Upon any such substitution and the deposit to the Certificate
Account of the
amount required to be deposited therein in connection with such
substitution as
described in the following paragraph, the Trustee shall release the
Mortgage
File held for the benefit of the Certificateholders relating to
such Deleted
Mortgage Loan to the related Seller and shall execute and deliver
at such
Seller's direction such instruments of transfer or assignment
prepared by
Countrywide (on its own behalf and on behalf of Park Granada, Park
Monaco and
Park Sienna), in each case without recourse, as shall be necessary
to vest title
in that Seller, or its designee, the Trustee's interest in any
Deleted Mortgage
Loan substituted for pursuant to this Section 2.03.
For any month in which a Seller substitutes one or more
Substitute
Mortgage Loans for one or more Deleted Mortgage Loans, the Master
Servicer will
determine the amount (if any) by which the aggregate principal
balance of all
Substitute Mortgage Loans sold to the Depositor by that Seller as
of the date of
substitution is less than the aggregate Stated Principal Balance of
all Deleted
Mortgage Loans repurchased by that Seller (after application of the
scheduled
principal portion of the monthly payments due in the month of
substitution).
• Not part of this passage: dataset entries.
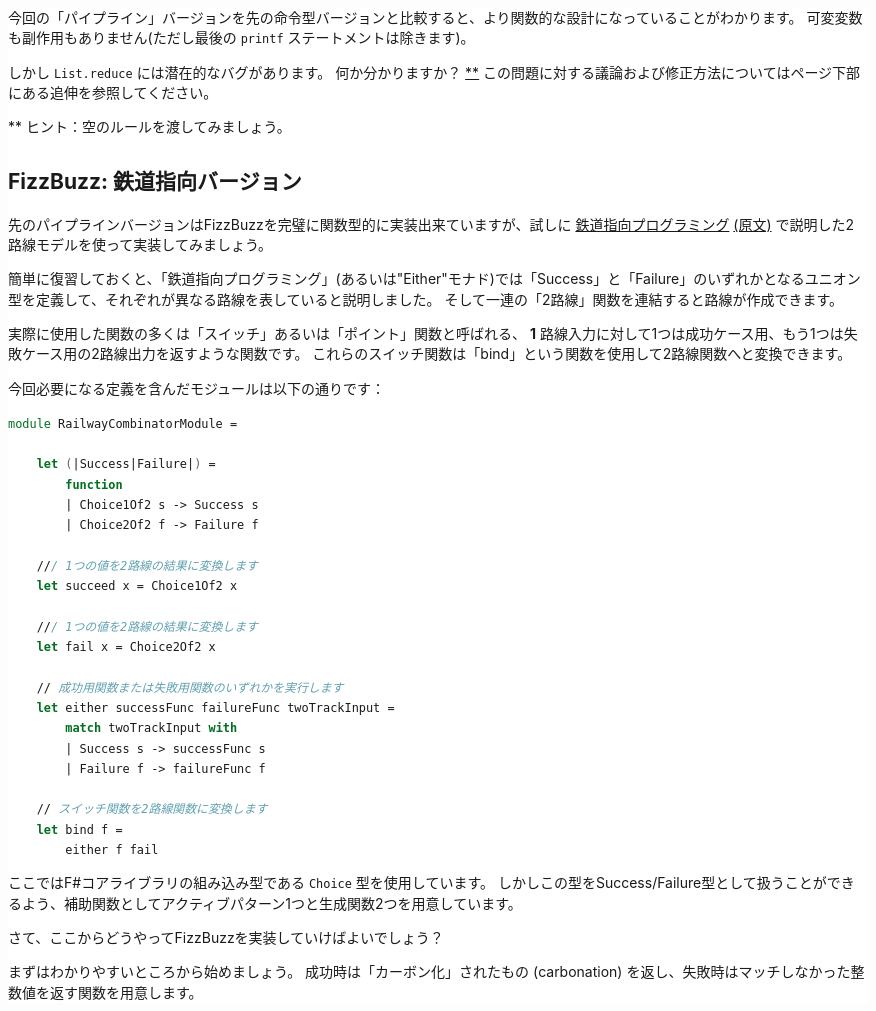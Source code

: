 
今回の「パイプライン」バージョンを先の命令型バージョンと比較すると、より関数的な設計になっていることがわかります。
可変変数も副作用もありません(ただし最後の ``printf`` ステートメントは除きます)。

しかし ``List.reduce`` には潜在的なバグがあります。
何か分かりますか？ [**](#note01)
この問題に対する議論および修正方法についてはページ下部にある追伸を参照してください。

<a name="note01">**</a>
ヒント：空のルールを渡してみましょう。

## FizzBuzz: 鉄道指向バージョン ##

先のパイプラインバージョンはFizzBuzzを完璧に関数型的に実装出来ていますが、試しに [鉄道指向プログラミング][link01] [(原文)][link02] で説明した2路線モデルを使って実装してみましょう。

簡単に復習しておくと、「鉄道指向プログラミング」(あるいは"Either"モナド)では「Success」と「Failure」のいずれかとなるユニオン型を定義して、それぞれが異なる路線を表していると説明しました。
そして一連の「2路線」関数を連結すると路線が作成できます。

実際に使用した関数の多くは「スイッチ」あるいは「ポイント」関数と呼ばれる、 **1** 路線入力に対して1つは成功ケース用、もう1つは失敗ケース用の2路線出力を返すような関数です。
これらのスイッチ関数は「bind」という関数を使用して2路線関数へと変換できます。

今回必要になる定義を含んだモジュールは以下の通りです：

```fsharp
module RailwayCombinatorModule =

    let (|Success|Failure|) =
        function
        | Choice1Of2 s -> Success s
        | Choice2Of2 f -> Failure f

    /// 1つの値を2路線の結果に変換します
    let succeed x = Choice1Of2 x

    /// 1つの値を2路線の結果に変換します
    let fail x = Choice2Of2 x

    // 成功用関数または失敗用関数のいずれかを実行します
    let either successFunc failureFunc twoTrackInput =
        match twoTrackInput with
        | Success s -> successFunc s
        | Failure f -> failureFunc f

    // スイッチ関数を2路線関数に変換します
    let bind f =
        either f fail
```

ここではF#コアライブラリの組み込み型である ``Choice`` 型を使用しています。
しかしこの型をSuccess/Failure型として扱うことができるよう、補助関数としてアクティブパターン1つと生成関数2つを用意しています。

さて、ここからどうやってFizzBuzzを実装していけばよいでしょう？

まずはわかりやすいところから始めましょう。
成功時は「カーボン化」されたもの (carbonation) を返し、失敗時はマッチしなかった整数値を返す関数を用意します。


[link00]: http://fsharpforfunandprofit.com/posts/railway-oriented-programming-carbonated/ "Railway oriented programming: Carbonated edition"
[link01]: Railway%20oriented%20programming.md "鉄道指向プログラミング(翻訳)"
[link02]: http://fsharpforfunandprofit.com/posts/railway-oriented-programming-carbonated/ "Railway oriented programming: Carbonated edition"
[link03]: http://imranontech.com/2007/01/24/using-fizzbuzz-to-find-developers-who-grok-coding/ "FizzBuzz problem"
[link04]: http://weblog.raganwald.com/2007/01/dont-overthink-fizzbuzz.html "Don't Overthink FizzBuzz"
[link05]: http://martinfowler.com/bliki/UbiquitousLanguage.html "UbiquitousLanguage"
[link06]: http://fsharpforfunandprofit.com/posts/concurrency-reactive/ "Functional Reactive Programming"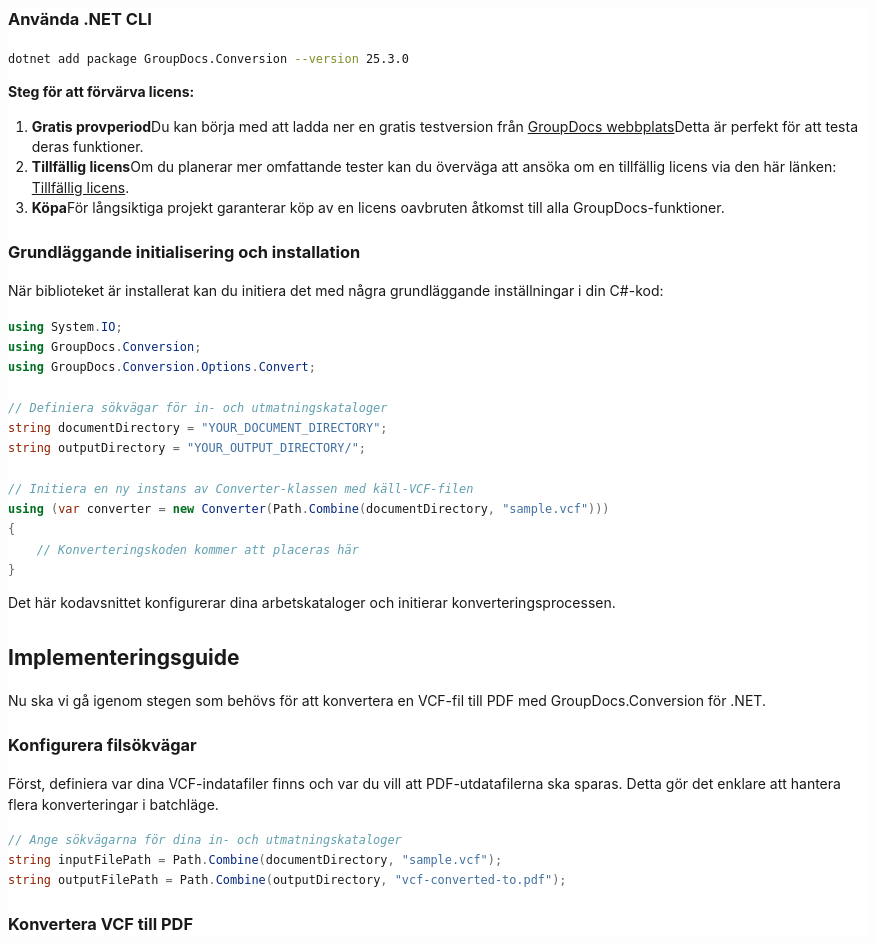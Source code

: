 ### Använda .NET CLI
```bash
dotnet add package GroupDocs.Conversion --version 25.3.0
```

**Steg för att förvärva licens:**
1. **Gratis provperiod**Du kan börja med att ladda ner en gratis testversion från [GroupDocs webbplats](https://releases.groupdocs.com/conversion/net/)Detta är perfekt för att testa deras funktioner.
2. **Tillfällig licens**Om du planerar mer omfattande tester kan du överväga att ansöka om en tillfällig licens via den här länken: [Tillfällig licens](https://purchase.groupdocs.com/temporary-license/).
3. **Köpa**För långsiktiga projekt garanterar köp av en licens oavbruten åtkomst till alla GroupDocs-funktioner.

### Grundläggande initialisering och installation

När biblioteket är installerat kan du initiera det med några grundläggande inställningar i din C#-kod:

```csharp
using System.IO;
using GroupDocs.Conversion;
using GroupDocs.Conversion.Options.Convert;

// Definiera sökvägar för in- och utmatningskataloger
string documentDirectory = "YOUR_DOCUMENT_DIRECTORY";
string outputDirectory = "YOUR_OUTPUT_DIRECTORY/";

// Initiera en ny instans av Converter-klassen med käll-VCF-filen
using (var converter = new Converter(Path.Combine(documentDirectory, "sample.vcf")))
{
    // Konverteringskoden kommer att placeras här
}
```

Det här kodavsnittet konfigurerar dina arbetskataloger och initierar konverteringsprocessen.

## Implementeringsguide

Nu ska vi gå igenom stegen som behövs för att konvertera en VCF-fil till PDF med GroupDocs.Conversion för .NET.

### Konfigurera filsökvägar

Först, definiera var dina VCF-indatafiler finns och var du vill att PDF-utdatafilerna ska sparas. Detta gör det enklare att hantera flera konverteringar i batchläge.

```csharp
// Ange sökvägarna för dina in- och utmatningskataloger
string inputFilePath = Path.Combine(documentDirectory, "sample.vcf");
string outputFilePath = Path.Combine(outputDirectory, "vcf-converted-to.pdf");
```

### Konvertera VCF till PDF
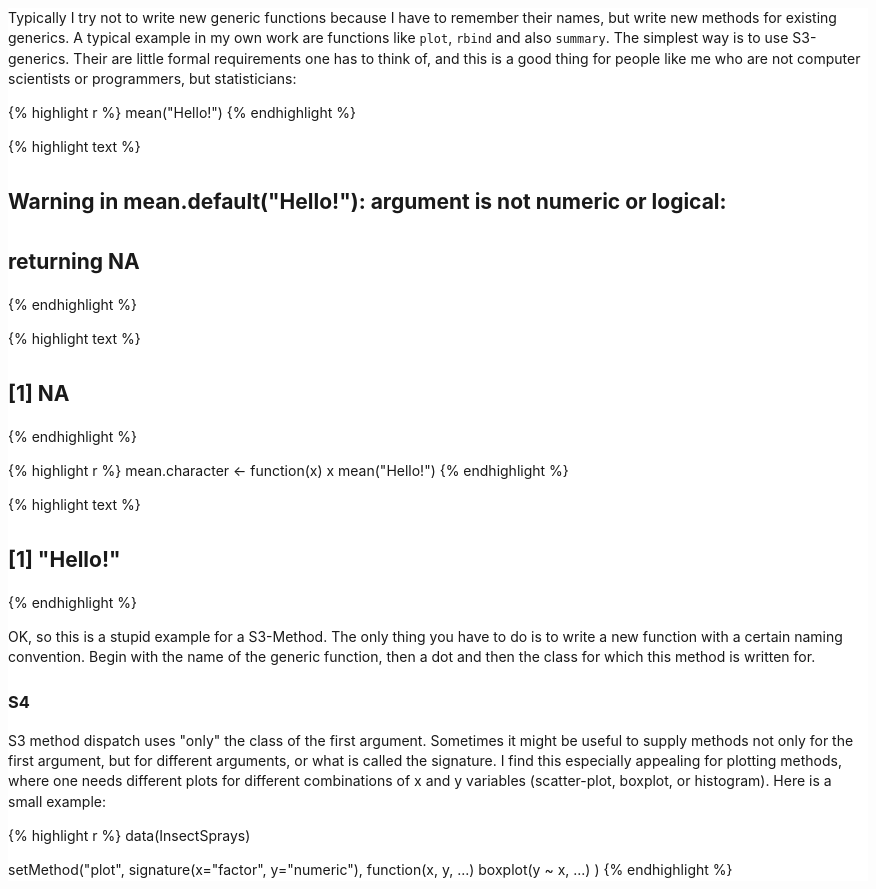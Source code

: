 Typically I try not to write new generic functions because I have to remember their names, but write new methods for existing generics. A typical example in my own work are functions like `plot`, `rbind` and also `summary`. The simplest way is to use S3-generics. Their are little formal requirements one has to think of, and this is a good thing for people like me who are not computer scientists or programmers, but statisticians:


{% highlight r %}
mean("Hello!")
{% endhighlight %}



{% highlight text %}
## Warning in mean.default("Hello!"): argument is not numeric or logical:
## returning NA
{% endhighlight %}



{% highlight text %}
## [1] NA
{% endhighlight %}



{% highlight r %}
mean.character <- function(x) x
mean("Hello!")
{% endhighlight %}



{% highlight text %}
## [1] "Hello!"
{% endhighlight %}

OK, so this is a stupid example for a S3-Method. The only thing you have to do is to write a new function with a certain naming convention. Begin with the name of the generic function, then a dot and then the class for which this method is written for.

### S4

S3 method dispatch uses "only" the class of the first argument. Sometimes it might be useful to supply methods not only for the first argument, but for different arguments, or what is called the signature. I find this especially appealing for plotting methods, where one needs different plots for different combinations of x and y variables (scatter-plot, boxplot, or histogram). Here is a small example:


{% highlight r %}
data(InsectSprays)

setMethod("plot", signature(x="factor", y="numeric"),
  function(x,  y, ...) boxplot(y ~ x, ...)
)
{% endhighlight %}
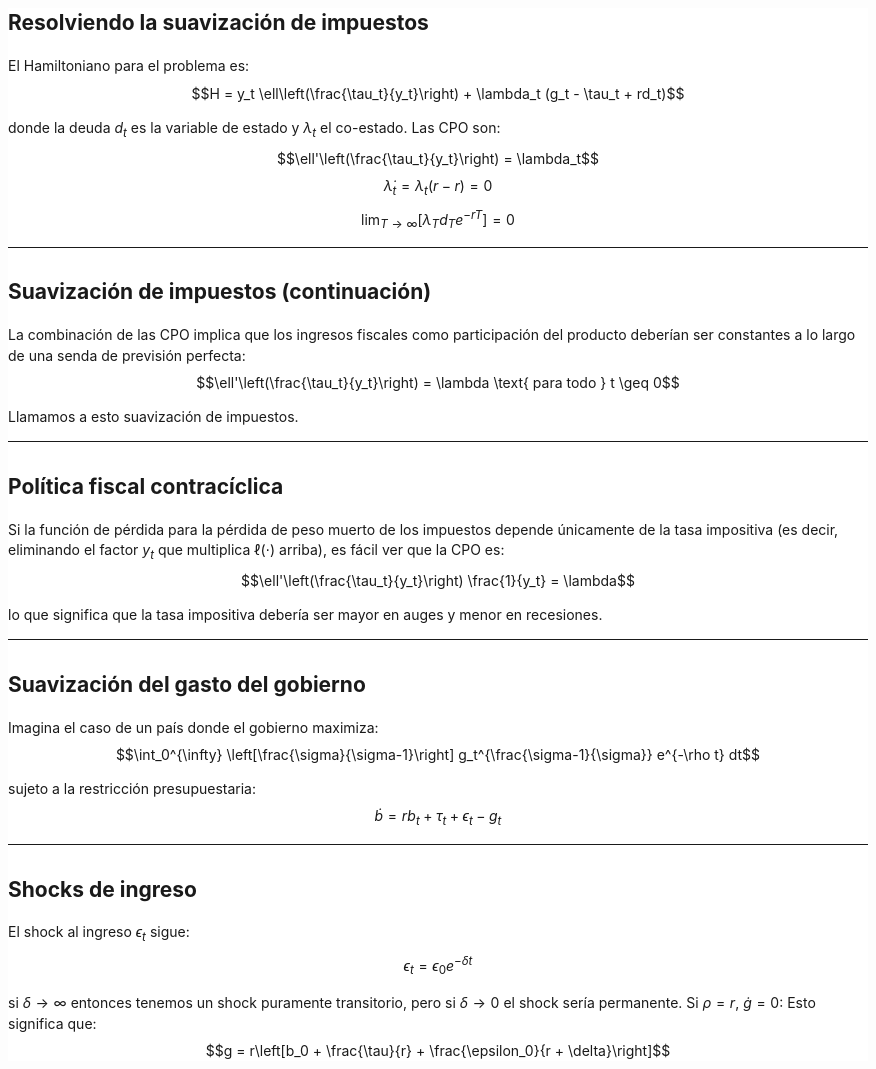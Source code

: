 
## Resolviendo la suavización de impuestos

El Hamiltoniano para el problema es:
$$H = y_t \ell\left(\frac{\tau_t}{y_t}\right) + \lambda_t (g_t - \tau_t + rd_t)$$

donde la deuda $d_t$ es la variable de estado y $\lambda_t$ el co-estado. Las CPO son:
$$\ell'\left(\frac{\tau_t}{y_t}\right) = \lambda_t$$
$$\dot{\lambda}_t = \lambda_t (r - r) = 0$$
$$\lim_{T \to \infty} \left[\lambda_T d_T e^{-rT}\right] = 0$$

---

## Suavización de impuestos (continuación)

La combinación de las CPO implica que los ingresos fiscales como participación del producto deberían ser constantes a lo largo de una senda de previsión perfecta:
$$\ell'\left(\frac{\tau_t}{y_t}\right) = \lambda \text{ para todo } t \geq 0$$

Llamamos a esto suavización de impuestos.

---

## Política fiscal contracíclica

Si la función de pérdida para la pérdida de peso muerto de los impuestos depende únicamente de la tasa impositiva (es decir, eliminando el factor $y_t$ que multiplica $\ell(\cdot)$ arriba), es fácil ver que la CPO es:
$$\ell'\left(\frac{\tau_t}{y_t}\right) \frac{1}{y_t} = \lambda$$

lo que significa que la tasa impositiva debería ser mayor en auges y menor en recesiones.

---

## Suavización del gasto del gobierno

Imagina el caso de un país donde el gobierno maximiza:
$$\int_0^{\infty} \left[\frac{\sigma}{\sigma-1}\right] g_t^{\frac{\sigma-1}{\sigma}} e^{-\rho t} dt$$

sujeto a la restricción presupuestaria:
$$\dot{b} = rb_t + \tau_t + \epsilon_t - g_t$$

---

## Shocks de ingreso

El shock al ingreso $\epsilon_t$ sigue:
$$\epsilon_t = \epsilon_0 e^{-\delta t}$$

si $\delta \to \infty$ entonces tenemos un shock puramente transitorio, pero si $\delta \to 0$ el shock sería permanente. Si $\rho = r$, $\dot{g} = 0$: Esto significa que:
$$g = r\left[b_0 + \frac{\tau}{r} + \frac{\epsilon_0}{r + \delta}\right]$$

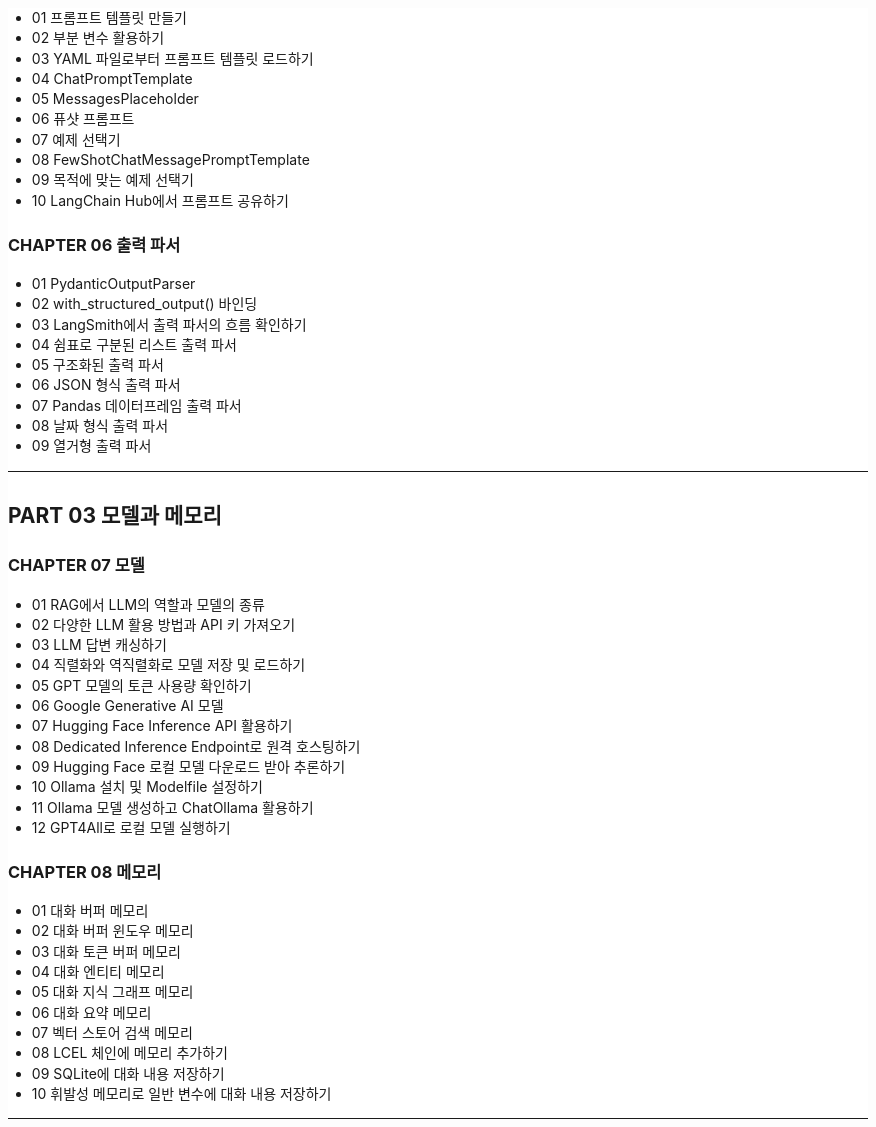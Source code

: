 * 01 프롬프트 템플릿 만들기
* 02 부분 변수 활용하기
* 03 YAML 파일로부터 프롬프트 템플릿 로드하기
* 04 ChatPromptTemplate
* 05 MessagesPlaceholder
* 06 퓨샷 프롬프트
* 07 예제 선택기
* 08 FewShotChatMessagePromptTemplate
* 09 목적에 맞는 예제 선택기
* 10 LangChain Hub에서 프롬프트 공유하기

### CHAPTER 06 출력 파서

* 01 PydanticOutputParser
* 02 with\_structured\_output() 바인딩
* 03 LangSmith에서 출력 파서의 흐름 확인하기
* 04 쉼표로 구분된 리스트 출력 파서
* 05 구조화된 출력 파서
* 06 JSON 형식 출력 파서
* 07 Pandas 데이터프레임 출력 파서
* 08 날짜 형식 출력 파서
* 09 열거형 출력 파서

---

## PART 03 모델과 메모리

### CHAPTER 07 모델

* 01 RAG에서 LLM의 역할과 모델의 종류
* 02 다양한 LLM 활용 방법과 API 키 가져오기
* 03 LLM 답변 캐싱하기
* 04 직렬화와 역직렬화로 모델 저장 및 로드하기
* 05 GPT 모델의 토큰 사용량 확인하기
* 06 Google Generative AI 모델
* 07 Hugging Face Inference API 활용하기
* 08 Dedicated Inference Endpoint로 원격 호스팅하기
* 09 Hugging Face 로컬 모델 다운로드 받아 추론하기
* 10 Ollama 설치 및 Modelfile 설정하기
* 11 Ollama 모델 생성하고 ChatOllama 활용하기
* 12 GPT4All로 로컬 모델 실행하기

### CHAPTER 08 메모리

* 01 대화 버퍼 메모리
* 02 대화 버퍼 윈도우 메모리
* 03 대화 토큰 버퍼 메모리
* 04 대화 엔티티 메모리
* 05 대화 지식 그래프 메모리
* 06 대화 요약 메모리
* 07 벡터 스토어 검색 메모리
* 08 LCEL 체인에 메모리 추가하기
* 09 SQLite에 대화 내용 저장하기
* 10 휘발성 메모리로 일반 변수에 대화 내용 저장하기

---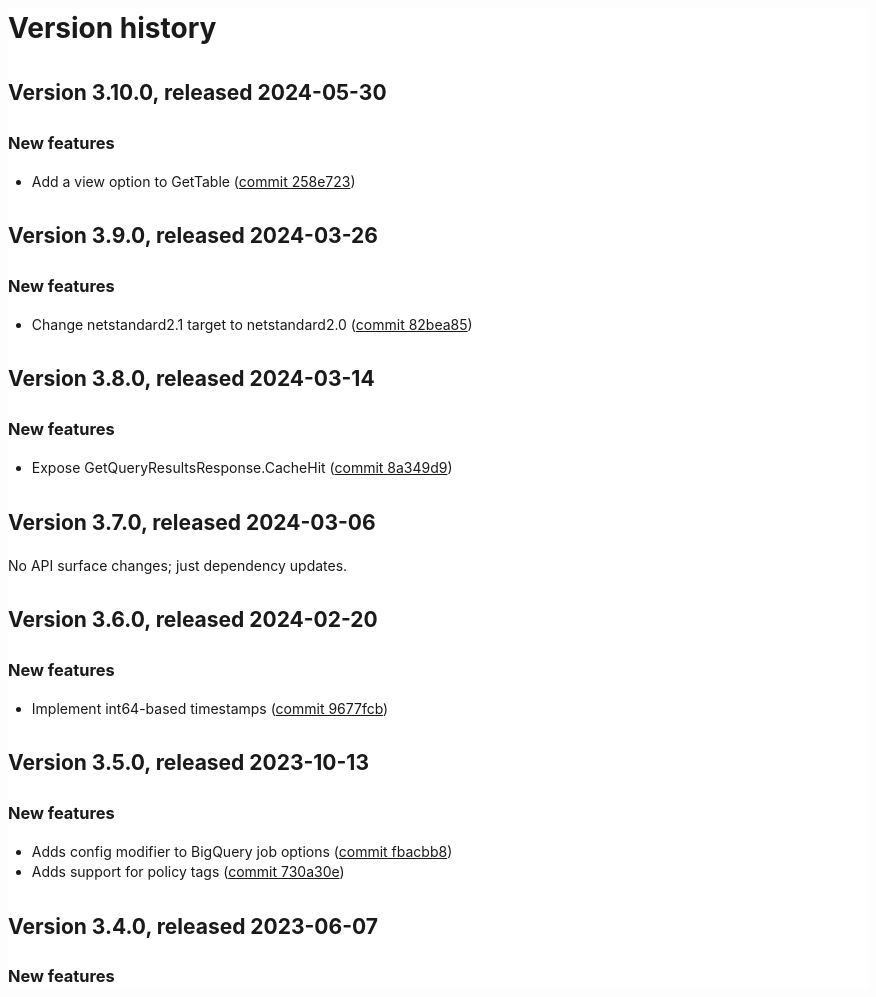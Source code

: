 # Version history

## Version 3.10.0, released 2024-05-30

### New features

- Add a view option to GetTable ([commit 258e723](https://github.com/googleapis/google-cloud-dotnet/commit/258e723949d58454111e456feaae62836557672f))

## Version 3.9.0, released 2024-03-26

### New features

- Change netstandard2.1 target to netstandard2.0 ([commit 82bea85](https://github.com/googleapis/google-cloud-dotnet/commit/82bea850661975b9750ac30753528cc9d2e05240))

## Version 3.8.0, released 2024-03-14

### New features

- Expose GetQueryResultsResponse.CacheHit ([commit 8a349d9](https://github.com/googleapis/google-cloud-dotnet/commit/8a349d9c62c1f5bbca89323af6d5764f4692f861))

## Version 3.7.0, released 2024-03-06

No API surface changes; just dependency updates.

## Version 3.6.0, released 2024-02-20

### New features

- Implement int64-based timestamps ([commit 9677fcb](https://github.com/googleapis/google-cloud-dotnet/commit/9677fcb585130adead6bbb1963477dc77be13f57))

## Version 3.5.0, released 2023-10-13

### New features

- Adds config modifier to BigQuery job options ([commit fbacbb8](https://github.com/googleapis/google-cloud-dotnet/commit/fbacbb8315d62ac10b2960e18fe239e0754420c3))
- Adds support for policy tags ([commit 730a30e](https://github.com/googleapis/google-cloud-dotnet/commit/730a30e2ae3a4e7e94877918df82641e527a4708))

## Version 3.4.0, released 2023-06-07

### New features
The
amount of such shortage (the "Substitution Adjustment Amount") plus
an amount
equal to the aggregate of any unreimbursed Advances with respect to
such Deleted
Mortgage Loans shall be deposited in the Certificate Account by
Countrywide (on
its own behalf and on behalf of Park Granada, Park Monaco and Park
Sienna) on or
before the Distribution Account Deposit Date for the Distribution
Date in the
month succeeding the calendar month during which the related
Mortgage Loan
became required to be purchased or replaced hereunder.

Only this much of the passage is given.